Wednesday, January 10, 2024

Like A Child

 

                                                      

    My three year old cried in disappointment when I turned into his preschool parking lot, but he didn’t protest when I got him out of the car.  He accepted my hand and walked beside me as tears rolled down his cheek. The other kids and their parents parted the way in sympathy as they heard us approaching. His teacher greeted him with a sincere hug and he searched her eyes for security before taking her hand.  With bottom lip quivering he willingly walked away from me.

 


 Before I was out of the parking lot, I asked God to comfort him.  I thought of him in a classroom with a dozen other kids, being redirected to focus, follow directions, sit still, and “use words”…all things he is unable to do right now. He is on the spectrum and nonverbal today is his 2nd day of special education preschool. I know he needs to be there, but it hurts to leave him anyway, because I love him.

Instantly my heart filled with peace and I realized, God can relate to my situation. He feels like this for me when I am going through trials.  He is confident, just like I am with my child, that trials will strengthen me, and he allows it because He loves me.  

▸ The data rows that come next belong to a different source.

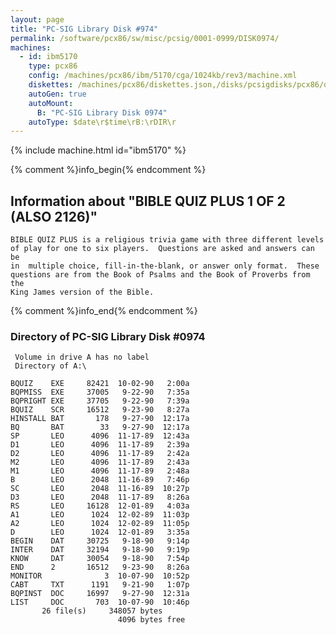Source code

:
 ```yaml
---
layout: page
title: "PC-SIG Library Disk #974"
permalink: /software/pcx86/sw/misc/pcsig/0001-0999/DISK0974/
machines:
  - id: ibm5170
    type: pcx86
    config: /machines/pcx86/ibm/5170/cga/1024kb/rev3/machine.xml
    diskettes: /machines/pcx86/diskettes.json,/disks/pcsigdisks/pcx86/diskettes.json
    autoGen: true
    autoMount:
      B: "PC-SIG Library Disk 0974"
    autoType: $date\r$time\rB:\rDIR\r
---
```


{% include machine.html id="ibm5170" %}

{% comment %}info_begin{% endcomment %}

## Information about "BIBLE QUIZ PLUS 1 OF 2 (ALSO 2126)"

    BIBLE QUIZ PLUS is a religious trivia game with three different levels
    of play for one to six players.  Questions are asked and answers can be
    in  multiple choice, fill-in-the-blank, or answer only format.  These
    questions are from the Book of Psalms and the Book of Proverbs from the
    King James version of the Bible.
{% comment %}info_end{% endcomment %}


### Directory of PC-SIG Library Disk #0974

     Volume in drive A has no label
     Directory of A:\

    BQUIZ    EXE     82421  10-02-90   2:00a
    BQPMISS  EXE     37005   9-22-90   7:35a
    BQPRIGHT EXE     37705   9-22-90   7:39a
    BQUIZ    SCR     16512   9-23-90   8:27a
    HINSTALL BAT       178   9-27-90  12:17a
    BQ       BAT        33   9-27-90  12:17a
    SP       LEO      4096  11-17-89  12:43a
    D1       LEO      4096  11-17-89   2:39a
    D2       LEO      4096  11-17-89   2:42a
    M2       LEO      4096  11-17-89   2:43a
    M1       LEO      4096  11-17-89   2:48a
    B        LEO      2048  11-16-89   7:46p
    SC       LEO      2048  11-16-89  10:27p
    D3       LEO      2048  11-17-89   8:26a
    RS       LEO     16128  12-01-89   4:03a
    A1       LEO      1024  12-02-89  11:03p
    A2       LEO      1024  12-02-89  11:05p
    D        LEO      1024  12-01-89   3:35a
    BEGIN    DAT     30725   9-18-90   9:14p
    INTER    DAT     32194   9-18-90   9:19p
    KNOW     DAT     30054   9-18-90   7:54p
    END      2       16512   9-23-90   8:26a
    MONITOR              3  10-07-90  10:52p
    CABT     TXT      1191   9-21-90   1:07p
    BQPINST  DOC     16997   9-27-90  12:31a
    LIST     DOC       703  10-07-90  10:46p
           26 file(s)     348057 bytes
                            4096 bytes free
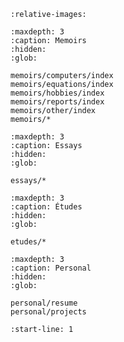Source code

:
 ```{include} ../README.md
:relative-images:
```

```{toctree}
:maxdepth: 3
:caption: Memoirs
:hidden:
:glob:

memoirs/computers/index
memoirs/equations/index
memoirs/hobbies/index
memoirs/reports/index
memoirs/other/index
memoirs/*
```

```{toctree}
:maxdepth: 3
:caption: Essays 
:hidden:
:glob:

essays/*
```

```{toctree}
:maxdepth: 3
:caption: Études 
:hidden:
:glob:

etudes/*
```

```{toctree}
:maxdepth: 3
:caption: Personal
:hidden:
:glob:

personal/resume
personal/projects
```

```{include} memoirs/catalog.md
:start-line: 1
```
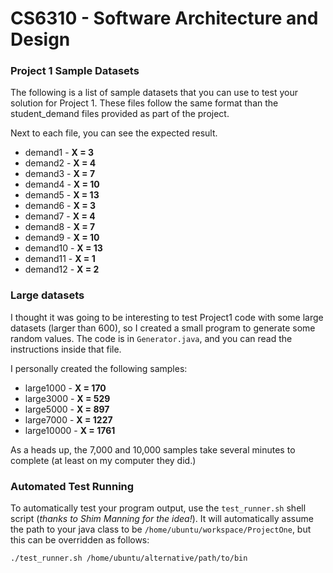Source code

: # CS6310 - Software Architecture and Design 

### Project 1 Sample Datasets

The following is a list of sample datasets that you can use to test your solution for Project 1. These files follow the same format than the student_demand files provided as part of the project.

Next to each file, you can see the expected result.

* demand1 - __X = 3__
* demand2 - __X = 4__
* demand3 - __X = 7__
* demand4 - __X = 10__
* demand5 - __X = 13__
* demand6 - __X = 3__
* demand7 - __X = 4__
* demand8 - __X = 7__
* demand9 - __X = 10__
* demand10 - __X = 13__
* demand11 - __X = 1__
* demand12 - __X = 2__

### Large datasets

I thought it was going to be interesting to test Project1 code with some large datasets (larger than 600), so I created a small program to generate some random values. The code is in `Generator.java`, and you can read the instructions inside that file.

I personally created the following samples:

* large1000 - __X = 170__
* large3000 - __X = 529__
* large5000 - __X = 897__
* large7000 - __X = 1227__
* large10000 - __X = 1761__

As a heads up, the 7,000 and 10,000 samples take several minutes to complete (at least on my computer they did.)

### Automated Test Running

To automatically test your program output, use the `test_runner.sh` shell script (_thanks to Shim Manning for the idea!_). It will automatically assume the path to your java class to be `/home/ubuntu/workspace/ProjectOne`, but this can be overridden as follows:

```
./test_runner.sh /home/ubuntu/alternative/path/to/bin
```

All the way home I think about his sadness but his willingness to go anyway. Why was he so cooperative when he seemed so sad to be there?  

Back at home I noticed a scripture, (we are memorizing as a family) written on a large whiteboard hanging in our dining room.

 “…Be as a child, submissive, meek, humble, patient, full of love, willing to submit to all things which the Lord sees fit to inflict upon him, even as a child doth submit to his father.” (Mosiah 3:19)


To be honest, I couldn’t relate to that part of the scripture until that moment. Kids are sometimes some of those things. My child was all of those things at preschool this morning. He was submissive, meek, humble, and patient as soon as he recognized he was going to school.  He was full of love (and tears) when he kissed and hugged me goodbye but accepted his teachers embrace. Then he was corporative even though he knew he did not want to be there. 


When I returned for pick up, he ran to me with a mixture of relief and excitement (mostly relief) on his face and mumbled what sounded like: “Mum!” while falling into me.  It made my day.  It was the first time he has ever called out to me. 


Is it any different for God?


 God showed me important insights to that scripture.  As a parent, it is important for my kids to know I love them as they have trial and error in their lives. This applies to me as well.